下坠的速度越来越快,潮夜竟然微微一笑,笑得妩媚娇艳,透着股邪气。
玄晓一怔,只见一抹黑影从上窜下,疾若奔电,环绕着他们划个圈,一阵厉风将他们卷了起来,扔回了楼顶。
潮夜很自然地站稳:“没用的,丹衣,回去吧。”
“可……”玄晓刚张了张嘴,就看见左鹰一张冷冰冰的眼睛直盯着他。
我回去还不行吗?再被他盯下去,估计这脸上得长出花来,然后茁壮成长,然后被冻死。
左鹰拂了拂袖子,气定神闲地下了楼。
潮夜一步拖一步,心不甘情不愿地随着。
风雨楼向来人满为患,虽然刚刚上演了一出英雄救美,却没人议论,甚至没人抬头。
因为,这样的戏码每个月都要上演一次,无论过程如何,英雄都会带着美人回去,然后交 给美人他爹。
玄晓跟在潮夜后面一蹭再蹭,叹了又叹。
风雨楼的掌柜抹着眼泪:“小哥,别叹气了,抓回去再逃出来,逃出来再抓回去,咱们再 接再厉不就行了,老夏我等着你再来。”
玄晓一口气噎住,哭笑不得。
玄晓扯扯潮夜的袖子,潮夜哀怨地回头。
玄晓做出嘴型:“咱们逃吧。”
潮夜沮丧地摇摇头。
“这次往南方逃吧。”
玄晓使劲点头:“是啊是啊,东西北都逃过了,就差南了。”
不对啊,为什么刚才是个男声在说话?难道?玄晓看见左鹰的脸上有些笑意,快忍不住了。
后者赶紧背对着他拉开马车的车门。
潮夜,一言未发,上了王府的马车,“砰”地一声关上了车门。
车门带的风声打在玄晓的脸上,竟像手扇的耳光,清脆响亮。
打在心上,瓣瓣含香瓣瓣无情。
玄晓正发怔,一匹烈马横冲直撞直扑过来,马上的人将玄晓拉上马背,一阵疾风往南去了。
左鹰横刀立马护于车前:“送小姐回府。”说着,朝马背上一挥鞭,马吃了惊,撒腿便朝王府跑去。

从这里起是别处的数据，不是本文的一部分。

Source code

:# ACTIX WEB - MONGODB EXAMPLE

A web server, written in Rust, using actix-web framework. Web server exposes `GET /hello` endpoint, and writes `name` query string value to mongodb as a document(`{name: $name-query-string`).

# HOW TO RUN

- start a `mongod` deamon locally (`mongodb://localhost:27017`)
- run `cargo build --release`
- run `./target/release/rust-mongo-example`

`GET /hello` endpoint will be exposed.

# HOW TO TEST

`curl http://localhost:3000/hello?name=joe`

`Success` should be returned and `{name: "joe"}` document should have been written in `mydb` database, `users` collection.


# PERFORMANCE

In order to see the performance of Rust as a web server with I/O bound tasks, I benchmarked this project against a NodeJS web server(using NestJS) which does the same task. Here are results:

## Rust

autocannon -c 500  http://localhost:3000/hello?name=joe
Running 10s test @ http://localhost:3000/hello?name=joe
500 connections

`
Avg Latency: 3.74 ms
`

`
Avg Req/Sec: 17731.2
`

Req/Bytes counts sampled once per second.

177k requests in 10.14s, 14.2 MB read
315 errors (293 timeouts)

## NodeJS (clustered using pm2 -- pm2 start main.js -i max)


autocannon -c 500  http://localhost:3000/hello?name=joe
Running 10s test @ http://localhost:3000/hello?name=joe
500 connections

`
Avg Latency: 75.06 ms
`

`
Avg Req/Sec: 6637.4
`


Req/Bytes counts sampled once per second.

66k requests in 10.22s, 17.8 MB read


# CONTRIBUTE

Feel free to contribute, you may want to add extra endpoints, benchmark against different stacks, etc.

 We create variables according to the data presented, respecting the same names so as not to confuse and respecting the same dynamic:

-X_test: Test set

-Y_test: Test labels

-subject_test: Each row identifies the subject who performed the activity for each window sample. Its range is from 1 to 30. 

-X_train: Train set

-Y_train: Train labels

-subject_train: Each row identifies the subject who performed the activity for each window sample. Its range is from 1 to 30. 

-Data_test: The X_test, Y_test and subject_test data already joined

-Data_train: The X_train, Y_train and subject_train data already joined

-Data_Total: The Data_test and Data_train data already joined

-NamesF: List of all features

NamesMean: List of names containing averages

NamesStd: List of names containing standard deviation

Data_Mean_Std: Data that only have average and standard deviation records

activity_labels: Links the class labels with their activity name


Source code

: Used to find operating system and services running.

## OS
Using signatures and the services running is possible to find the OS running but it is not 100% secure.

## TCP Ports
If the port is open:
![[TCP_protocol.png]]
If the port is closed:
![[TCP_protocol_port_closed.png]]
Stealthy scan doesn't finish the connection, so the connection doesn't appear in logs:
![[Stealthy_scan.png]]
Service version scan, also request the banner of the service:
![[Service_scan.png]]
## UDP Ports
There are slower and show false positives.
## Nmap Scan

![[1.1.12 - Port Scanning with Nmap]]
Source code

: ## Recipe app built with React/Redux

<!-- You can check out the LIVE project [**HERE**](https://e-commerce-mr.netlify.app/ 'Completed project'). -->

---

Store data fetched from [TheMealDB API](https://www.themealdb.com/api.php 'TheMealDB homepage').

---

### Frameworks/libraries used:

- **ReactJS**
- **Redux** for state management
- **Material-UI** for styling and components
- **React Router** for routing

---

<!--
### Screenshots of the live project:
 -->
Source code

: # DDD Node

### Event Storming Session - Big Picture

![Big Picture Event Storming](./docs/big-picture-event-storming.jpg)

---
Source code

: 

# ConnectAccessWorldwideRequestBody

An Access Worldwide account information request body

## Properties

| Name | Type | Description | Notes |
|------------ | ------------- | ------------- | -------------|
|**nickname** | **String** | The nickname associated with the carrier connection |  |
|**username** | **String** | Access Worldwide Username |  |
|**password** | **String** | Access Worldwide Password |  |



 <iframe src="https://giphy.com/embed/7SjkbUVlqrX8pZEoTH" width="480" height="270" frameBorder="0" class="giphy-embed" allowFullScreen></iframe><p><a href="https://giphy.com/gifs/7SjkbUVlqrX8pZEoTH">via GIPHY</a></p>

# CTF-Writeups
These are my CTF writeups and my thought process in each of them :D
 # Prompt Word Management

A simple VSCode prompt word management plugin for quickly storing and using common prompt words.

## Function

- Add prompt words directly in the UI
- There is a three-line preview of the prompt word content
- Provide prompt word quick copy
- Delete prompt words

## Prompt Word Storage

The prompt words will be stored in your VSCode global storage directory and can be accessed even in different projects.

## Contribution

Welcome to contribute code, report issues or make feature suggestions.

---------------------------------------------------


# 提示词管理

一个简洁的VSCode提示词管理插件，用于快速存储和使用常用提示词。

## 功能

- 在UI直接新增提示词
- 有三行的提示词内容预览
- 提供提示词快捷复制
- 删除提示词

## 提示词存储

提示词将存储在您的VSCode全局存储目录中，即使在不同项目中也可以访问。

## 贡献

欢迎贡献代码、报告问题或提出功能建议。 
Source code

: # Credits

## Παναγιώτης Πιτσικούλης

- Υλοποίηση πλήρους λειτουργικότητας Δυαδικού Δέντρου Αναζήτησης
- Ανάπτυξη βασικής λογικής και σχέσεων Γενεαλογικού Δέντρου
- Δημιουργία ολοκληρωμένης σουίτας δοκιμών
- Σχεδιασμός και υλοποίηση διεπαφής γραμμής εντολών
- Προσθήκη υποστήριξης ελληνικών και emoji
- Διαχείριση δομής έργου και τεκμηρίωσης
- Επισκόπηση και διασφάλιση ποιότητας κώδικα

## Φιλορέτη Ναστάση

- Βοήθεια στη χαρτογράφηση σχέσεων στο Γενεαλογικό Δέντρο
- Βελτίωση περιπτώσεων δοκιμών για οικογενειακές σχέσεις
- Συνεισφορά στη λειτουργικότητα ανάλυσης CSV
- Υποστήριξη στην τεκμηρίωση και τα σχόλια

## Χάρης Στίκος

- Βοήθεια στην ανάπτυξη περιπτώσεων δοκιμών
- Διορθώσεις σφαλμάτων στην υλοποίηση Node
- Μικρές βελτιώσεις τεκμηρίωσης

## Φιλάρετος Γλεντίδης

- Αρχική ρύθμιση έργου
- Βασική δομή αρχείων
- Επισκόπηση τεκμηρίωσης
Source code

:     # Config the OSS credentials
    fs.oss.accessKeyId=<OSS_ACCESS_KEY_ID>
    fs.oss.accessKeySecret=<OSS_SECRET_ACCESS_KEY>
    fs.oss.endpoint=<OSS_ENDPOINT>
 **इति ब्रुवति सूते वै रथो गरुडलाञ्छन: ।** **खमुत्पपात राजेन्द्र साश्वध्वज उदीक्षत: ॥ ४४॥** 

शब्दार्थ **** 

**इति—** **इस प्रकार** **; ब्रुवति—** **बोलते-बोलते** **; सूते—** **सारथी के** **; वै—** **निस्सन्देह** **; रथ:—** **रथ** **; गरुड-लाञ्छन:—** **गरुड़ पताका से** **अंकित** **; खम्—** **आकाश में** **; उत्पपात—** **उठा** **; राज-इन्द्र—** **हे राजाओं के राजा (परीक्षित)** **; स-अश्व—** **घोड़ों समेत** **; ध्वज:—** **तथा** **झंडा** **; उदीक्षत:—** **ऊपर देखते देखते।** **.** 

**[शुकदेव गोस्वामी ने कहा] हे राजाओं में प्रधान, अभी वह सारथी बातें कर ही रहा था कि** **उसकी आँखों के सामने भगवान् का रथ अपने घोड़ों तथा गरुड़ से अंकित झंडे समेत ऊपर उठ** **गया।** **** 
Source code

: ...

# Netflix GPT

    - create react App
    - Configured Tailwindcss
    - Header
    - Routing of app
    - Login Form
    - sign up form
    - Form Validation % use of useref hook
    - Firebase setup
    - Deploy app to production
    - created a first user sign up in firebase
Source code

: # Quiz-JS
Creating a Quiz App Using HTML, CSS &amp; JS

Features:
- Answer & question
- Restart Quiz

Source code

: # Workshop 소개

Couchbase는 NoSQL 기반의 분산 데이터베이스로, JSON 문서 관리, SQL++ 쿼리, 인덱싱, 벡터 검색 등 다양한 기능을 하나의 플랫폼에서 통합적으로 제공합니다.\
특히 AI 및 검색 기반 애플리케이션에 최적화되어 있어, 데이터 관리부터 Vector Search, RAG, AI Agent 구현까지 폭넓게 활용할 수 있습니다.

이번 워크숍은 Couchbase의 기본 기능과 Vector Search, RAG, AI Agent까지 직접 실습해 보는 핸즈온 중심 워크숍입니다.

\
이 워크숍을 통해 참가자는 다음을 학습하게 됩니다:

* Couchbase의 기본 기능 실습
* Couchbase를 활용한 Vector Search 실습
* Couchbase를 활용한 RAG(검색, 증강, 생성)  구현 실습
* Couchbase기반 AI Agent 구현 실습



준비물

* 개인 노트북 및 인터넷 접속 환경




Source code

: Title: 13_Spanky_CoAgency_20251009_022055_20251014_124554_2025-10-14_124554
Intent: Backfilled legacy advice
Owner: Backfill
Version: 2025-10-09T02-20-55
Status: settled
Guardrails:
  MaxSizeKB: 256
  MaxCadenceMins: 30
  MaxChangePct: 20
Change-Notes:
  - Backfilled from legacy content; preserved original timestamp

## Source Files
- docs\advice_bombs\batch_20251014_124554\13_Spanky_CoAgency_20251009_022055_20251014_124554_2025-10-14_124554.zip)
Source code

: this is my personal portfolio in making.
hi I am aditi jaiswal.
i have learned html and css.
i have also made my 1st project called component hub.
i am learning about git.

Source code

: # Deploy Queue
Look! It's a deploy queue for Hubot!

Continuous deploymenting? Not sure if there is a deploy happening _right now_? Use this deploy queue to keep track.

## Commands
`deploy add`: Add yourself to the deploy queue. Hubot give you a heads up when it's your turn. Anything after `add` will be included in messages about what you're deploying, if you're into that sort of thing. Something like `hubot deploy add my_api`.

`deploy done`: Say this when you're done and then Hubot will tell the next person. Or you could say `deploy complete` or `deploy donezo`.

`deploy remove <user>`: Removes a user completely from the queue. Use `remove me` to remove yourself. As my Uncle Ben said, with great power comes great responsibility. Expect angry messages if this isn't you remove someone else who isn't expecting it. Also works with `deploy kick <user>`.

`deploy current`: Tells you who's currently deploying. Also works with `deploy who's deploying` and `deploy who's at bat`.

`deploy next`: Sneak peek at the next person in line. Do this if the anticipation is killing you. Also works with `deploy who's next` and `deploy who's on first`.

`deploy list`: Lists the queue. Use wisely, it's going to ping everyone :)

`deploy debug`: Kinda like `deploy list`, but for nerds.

看着马车离开,左鹰又大喝一声:“驾。”擎起缰绳朝着烈马离开的方向追去。
靖安王府的规矩,赏罚必领,这丹衣居然带着郡主两次三番地出逃,府里还没有定罪,如何能令其逃脱?
左鹰越想越加紧挥鞭,朝玄晓被带走的方向直扑过去。